Elhamdülillahi Rabbi’l-âlemin.

Vessalâtü vesselâmü âlâ seyyidina ve mürşidine Muhammedin ve alihî ve sahbihî ecmain.

Bir kimsenin, intisap ettiği bu kutlu yoldan istifade edebilmesi; en temelde, kendisine tarif edilen evrâd ve ezkâra ehemmiyet göstermesiyle mümkündür. Bununla birlikte dikkat edilmesi gereken iki husus vardır;

1. Efendimizin (s.a.v.) sünnet-i seniyyesine tabi olmak. Nitekim bu husus Ayet-i Kerime'de şöyle ifade edilmektedir; "Peygamber size ne verdiyse onu alın, neyi de size yasak ettiyse ondan vazgeçin. Allah’a karşı gelmekten sakının. Şüphesiz, Allah’ın azabı çetindir." (Haşr/7)

2. Kamil bir mürşide rabıtaya devam etmektir. Rabıta, manevi birlikteliği canlı tutma hâlidir. Nitekim Rabbimiz (c.c.); "Ey iman edenler! Allah’a karşı gelmekten sakının ve sadıklarla beraber olun." (Tevbe/119) ayetiyle bizleri ikaz etmektedir.

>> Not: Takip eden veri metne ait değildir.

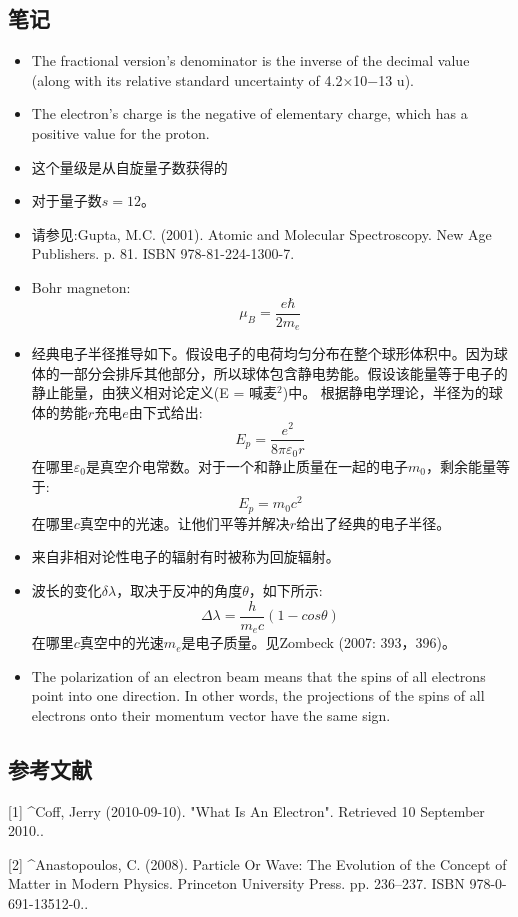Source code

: \subsection{笔记}
\begin{itemize}
\item The fractional version's denominator is the inverse of the decimal value (along with its relative standard uncertainty of 4.2×10−13 u).
\item The electron's charge is the negative of elementary charge, which has a positive value for the proton.
\item 这个量级是从自旋量子数获得的
\item 对于量子数$s=12$。
\item 请参见:Gupta, M.C. (2001). Atomic and Molecular Spectroscopy. New Age Publishers. p. 81. ISBN 978-81-224-1300-7.
\item Bohr magneton:$$\mu_B=\frac{e\hbar}{2m_e}~$$
\item 经典电子半径推导如下。假设电子的电荷均匀分布在整个球形体积中。因为球体的一部分会排斥其他部分，所以球体包含静电势能。假设该能量等于电子的静止能量，由狭义相对论定义(E = 喊麦$^2$)中。
根据静电学理论，半径为的球体的势能$r$充电$e$由下式给出:$$E_p=\frac{e^2}{8\pi\varepsilon_0 r}~$$在哪里$\varepsilon_0$是真空介电常数。对于一个和静止质量在一起的电子$m_0$，剩余能量等于:$$E_p=m_0c^2~$$在哪里$c$真空中的光速。让他们平等并解决$r$给出了经典的电子半径。
\item 来自非相对论性电子的辐射有时被称为回旋辐射。
\item 波长的变化$\delta\lambda$，取决于反冲的角度$\theta$，如下所示:$$\Delta\lambda=\frac{h}{m_ec}(1-cos\theta)~$$在哪里$c$真空中的光速$m_e$是电子质量。见Zombeck (2007: 393，396)。
\item The polarization of an electron beam means that the spins of all electrons point into one direction. In other words, the projections of the spins of all electrons onto their momentum vector have the same sign.
\end{itemize}

\subsection{参考文献}
[1]
^Coff, Jerry (2010-09-10). "What Is An Electron". Retrieved 10 September 2010..

[2]
^Anastopoulos, C. (2008). Particle Or Wave: The Evolution of the Concept of Matter in Modern Physics. Princeton University Press. pp. 236–237. ISBN 978-0-691-13512-0..

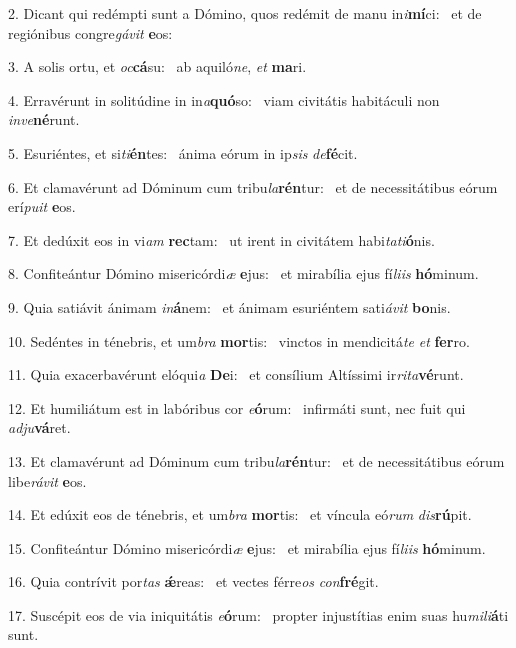 2. Dicant qui redémpti sunt a Dómino, quos redémit de manu in\textit{i}\textbf{mí}ci: \ast\  et de regiónibus congre\textit{gá}\textit{vit} \textbf{e}os:\

3. A solis ortu, et \textit{oc}\textbf{cá}su: \ast\  ab aquiló\textit{ne}, \textit{et} \textbf{ma}ri.\

4. Erravérunt in solitúdine in in\textit{a}\textbf{quó}so: \ast\  viam civitátis habitáculi non \textit{in}\textit{ve}\textbf{né}runt.\

5. Esuriéntes, et si\textit{ti}\textbf{én}tes: \ast\  ánima eórum in ip\textit{sis} \textit{de}\textbf{fé}cit.\

6. Et clamavérunt ad Dóminum cum tribu\textit{la}\textbf{rén}tur: \ast\  et de necessitátibus eórum erí\textit{pu}\textit{it} \textbf{e}os.\

7. Et dedúxit eos in vi\textit{am} \textbf{rec}tam: \ast\  ut irent in civitátem habi\textit{ta}\textit{ti}\textbf{ó}nis.\

8. Confiteántur Dómino misericórdi\textit{æ} \textbf{e}jus: \ast\  et mirabília ejus fí\textit{li}\textit{is} \textbf{hó}minum.\

9. Quia satiávit ánimam \textit{in}\textbf{á}nem: \ast\  et ánimam esuriéntem sati\textit{á}\textit{vit} \textbf{bo}nis.\

10. Sedéntes in ténebris, et um\textit{bra} \textbf{mor}tis: \ast\  vinctos in mendicitá\textit{te} \textit{et} \textbf{fer}ro.\

11. Quia exacerbavérunt elóqui\textit{a} \textbf{De}i: \ast\  et consílium Altíssimi ir\textit{ri}\textit{ta}\textbf{vé}runt.\

12. Et humiliátum est in labóribus cor \textit{e}\textbf{ó}rum: \ast\  infirmáti sunt, nec fuit qui \textit{ad}\textit{ju}\textbf{vá}ret.\

13. Et clamavérunt ad Dóminum cum tribu\textit{la}\textbf{rén}tur: \ast\  et de necessitátibus eórum libe\textit{rá}\textit{vit} \textbf{e}os.\

14. Et edúxit eos de ténebris, et um\textit{bra} \textbf{mor}tis: \ast\  et víncula eó\textit{rum} \textit{dis}\textbf{rú}pit.\

15. Confiteántur Dómino misericórdi\textit{æ} \textbf{e}jus: \ast\  et mirabília ejus fí\textit{li}\textit{is} \textbf{hó}minum.\

16. Quia contrívit por\textit{tas} \textbf{ǽ}reas: \ast\  et vectes férre\textit{os} \textit{con}\textbf{fré}git.\

17. Suscépit eos de via iniquitátis \textit{e}\textbf{ó}rum: \ast\  propter injustítias enim suas hu\textit{mi}\textit{li}\textbf{á}ti sunt.\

Bir tarikâte mensup olan kişinin başka bir tarîkate intisap etme meselesi, büyük önem arz etmektedir. Şayet kişinin intisap ettiği zât vefat etti ise, kâmil bir zâta ulaştığında tereddütsüz bir şekilde intisap etmelidir. Şeyhi hayatta iken, teberrüken intisabında bir mahsur yoktur. Ancak rabıta hususunda ilk şeyhine sadakat göstermelidir.

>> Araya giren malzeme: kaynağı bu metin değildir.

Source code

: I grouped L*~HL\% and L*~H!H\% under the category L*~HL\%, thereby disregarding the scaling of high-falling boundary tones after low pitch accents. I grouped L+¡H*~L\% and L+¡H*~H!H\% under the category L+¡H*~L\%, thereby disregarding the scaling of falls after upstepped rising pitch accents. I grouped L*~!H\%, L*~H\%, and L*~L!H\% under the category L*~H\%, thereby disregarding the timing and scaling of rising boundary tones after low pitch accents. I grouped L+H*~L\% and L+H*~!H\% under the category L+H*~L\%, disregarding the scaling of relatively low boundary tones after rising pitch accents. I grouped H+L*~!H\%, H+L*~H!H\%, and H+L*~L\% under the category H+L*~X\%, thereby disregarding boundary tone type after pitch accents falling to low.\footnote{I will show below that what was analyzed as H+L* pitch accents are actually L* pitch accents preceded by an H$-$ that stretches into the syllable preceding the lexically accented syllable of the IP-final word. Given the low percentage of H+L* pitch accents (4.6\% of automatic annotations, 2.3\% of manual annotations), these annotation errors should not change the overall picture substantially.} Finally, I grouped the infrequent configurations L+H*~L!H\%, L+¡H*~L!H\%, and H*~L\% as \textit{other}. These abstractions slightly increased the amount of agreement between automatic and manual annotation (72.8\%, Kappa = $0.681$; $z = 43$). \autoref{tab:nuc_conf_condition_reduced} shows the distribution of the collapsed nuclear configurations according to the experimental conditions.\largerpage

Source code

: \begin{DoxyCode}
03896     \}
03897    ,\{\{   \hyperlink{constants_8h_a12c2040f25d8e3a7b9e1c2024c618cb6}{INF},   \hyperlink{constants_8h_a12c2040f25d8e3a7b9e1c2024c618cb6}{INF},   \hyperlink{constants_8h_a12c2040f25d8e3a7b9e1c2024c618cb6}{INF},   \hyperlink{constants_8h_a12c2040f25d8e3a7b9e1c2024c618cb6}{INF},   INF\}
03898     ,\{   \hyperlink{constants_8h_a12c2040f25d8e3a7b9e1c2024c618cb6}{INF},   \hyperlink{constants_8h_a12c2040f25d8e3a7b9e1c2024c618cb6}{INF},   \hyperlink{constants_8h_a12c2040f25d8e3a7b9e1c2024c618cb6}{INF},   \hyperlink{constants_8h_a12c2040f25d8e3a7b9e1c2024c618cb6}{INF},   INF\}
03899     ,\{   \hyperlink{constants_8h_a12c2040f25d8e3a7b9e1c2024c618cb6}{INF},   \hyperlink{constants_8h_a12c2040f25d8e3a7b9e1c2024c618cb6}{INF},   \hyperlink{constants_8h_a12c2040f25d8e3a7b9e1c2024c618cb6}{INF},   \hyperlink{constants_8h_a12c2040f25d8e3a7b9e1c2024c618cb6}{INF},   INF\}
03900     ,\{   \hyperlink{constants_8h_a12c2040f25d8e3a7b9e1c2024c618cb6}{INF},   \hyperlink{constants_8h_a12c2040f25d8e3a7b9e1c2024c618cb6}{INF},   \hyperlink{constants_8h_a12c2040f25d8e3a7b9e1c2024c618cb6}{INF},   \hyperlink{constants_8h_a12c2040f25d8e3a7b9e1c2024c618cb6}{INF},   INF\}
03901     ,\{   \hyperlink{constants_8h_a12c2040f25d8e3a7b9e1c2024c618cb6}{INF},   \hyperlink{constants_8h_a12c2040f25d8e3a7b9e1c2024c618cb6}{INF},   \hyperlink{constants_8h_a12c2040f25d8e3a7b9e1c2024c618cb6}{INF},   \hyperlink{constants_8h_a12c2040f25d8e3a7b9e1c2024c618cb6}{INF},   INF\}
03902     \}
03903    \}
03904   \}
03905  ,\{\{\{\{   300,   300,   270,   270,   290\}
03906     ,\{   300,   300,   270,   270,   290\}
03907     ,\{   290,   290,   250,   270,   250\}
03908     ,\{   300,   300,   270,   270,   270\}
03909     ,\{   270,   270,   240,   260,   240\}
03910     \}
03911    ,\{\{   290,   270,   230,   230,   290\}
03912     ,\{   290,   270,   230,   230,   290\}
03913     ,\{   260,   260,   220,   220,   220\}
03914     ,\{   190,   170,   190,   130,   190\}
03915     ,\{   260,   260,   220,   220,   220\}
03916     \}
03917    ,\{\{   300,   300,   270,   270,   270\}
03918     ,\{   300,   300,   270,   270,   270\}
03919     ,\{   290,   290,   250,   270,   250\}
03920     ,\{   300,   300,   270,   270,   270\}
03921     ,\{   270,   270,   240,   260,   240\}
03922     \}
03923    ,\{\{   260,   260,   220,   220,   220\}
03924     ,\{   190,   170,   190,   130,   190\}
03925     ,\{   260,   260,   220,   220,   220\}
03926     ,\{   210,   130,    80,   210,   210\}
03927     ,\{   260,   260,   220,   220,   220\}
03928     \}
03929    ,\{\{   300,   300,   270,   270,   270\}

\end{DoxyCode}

Bu hususu, Es'âd Erbilî Hazretleri şöyle ifade buyururlar; "Bir sâlikin, kemâl sahibi şeyhi hayatta iken, başka bir zâtın terbiyesine dâhil olması edeben uygun değildir. Ancak, O'nun sohbet ve feyzi ile bereketlenmesi niyetiyle caizdir. Ancak diğer şeyhine rabıta yapması uygun değildir. Yüce Rabbimiz (c.c.) Ayet-i Kerime'de; "Ey iman edenler! Allah’ı çokça zikredin!" (Ahzâb/41) buyurmaktadır.

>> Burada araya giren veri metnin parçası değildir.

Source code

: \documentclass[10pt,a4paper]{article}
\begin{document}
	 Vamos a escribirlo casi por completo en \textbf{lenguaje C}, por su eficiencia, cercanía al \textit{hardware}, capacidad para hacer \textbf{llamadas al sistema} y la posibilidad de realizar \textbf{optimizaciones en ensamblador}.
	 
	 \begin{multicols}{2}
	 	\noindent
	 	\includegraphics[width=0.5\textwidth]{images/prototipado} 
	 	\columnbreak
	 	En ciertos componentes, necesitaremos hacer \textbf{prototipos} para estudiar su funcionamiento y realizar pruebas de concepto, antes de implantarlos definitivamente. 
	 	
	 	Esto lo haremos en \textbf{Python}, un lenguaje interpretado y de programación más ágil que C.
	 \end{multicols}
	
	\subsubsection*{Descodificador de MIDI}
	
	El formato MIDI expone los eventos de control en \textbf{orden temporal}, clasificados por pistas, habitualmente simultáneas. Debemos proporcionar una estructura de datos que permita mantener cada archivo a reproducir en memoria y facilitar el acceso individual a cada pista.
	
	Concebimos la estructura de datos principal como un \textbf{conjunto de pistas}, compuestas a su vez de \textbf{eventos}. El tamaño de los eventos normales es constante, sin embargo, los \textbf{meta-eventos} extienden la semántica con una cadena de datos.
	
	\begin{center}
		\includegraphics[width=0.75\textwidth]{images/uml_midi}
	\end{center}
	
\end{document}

Calibi dikkattir ki, ayet-i kerimede, müminler hitabı geçmektedir. Mümin, iç ve dış dünyası ile iman etmiş kimse demektir. Zikretme emri ile kastedilen ise, yalnızca dil ve kalp gibi bir cüz değildir.

Binaenaleyh, kişinin bâtınını oluşturan; kalp, ruh, sır, hafi, ahfa, nefis letaiflerinin zikreder hale gelmesidir. Bu ise ancak kâmil bir mürşidin feyiz ve yardımı ile mümkündür. Sâlik, murâkabe dersine gelinceye kadar rabıtaya devam etmelidir.

Rabıta yapılan zâtın kâmil bir şeyh olması elzemdir. "Kâmil" bir şeyhin ölçüsü ise, söz ve davranışlarında Kur'an ve Sünnet hassasiyeti bulunan ve sohbetlerine devam eden kişinin gönlünde, Allah Sevgisi ve Zikir şuurunun hâsıl olmasını sağlayan kimsedir. Bu ölçü ise, kabiliyet sahibi kimseler tarafından bilinebilir. Nitekim kişinin bu yoldan istifade edememesi, kendi iç dünyası ile alakalı olabilir!

"Böyle bir durumda kişi ne yapmalıdır?" sorusuna, şu misal uygundur; "Hasta olan bir kimse, doktora başvurur, ilaç ve perhizini öğrenir, sonra doktorun söylediklerini tamamen yerine getirir. Fakat hasta istenilen şifaya ulaşamazsa şüphesiz başka bir doktora müracaat eder. Bundan dolayı da ayıplanamaz. Şu da var ki, aldığı emirlere riayet etmediği takdirde kusur ve ayıp kendisine aittir."

Bir sâlik ile mürşidi arasındaki hâl, bu minval üzeredir. Sâlik, mürşidin emir ve yasaklarını titizlikle takip ettiği halde neticeye ulaşamazsa, başka bir mürşit aramakta mazurdur, hatta araması gerekir. Ancak unutulmamalıdır ki, O zâtın yanında istifade edenlerin olması, kusuru kişinin kendisinde aramasını gerektirir.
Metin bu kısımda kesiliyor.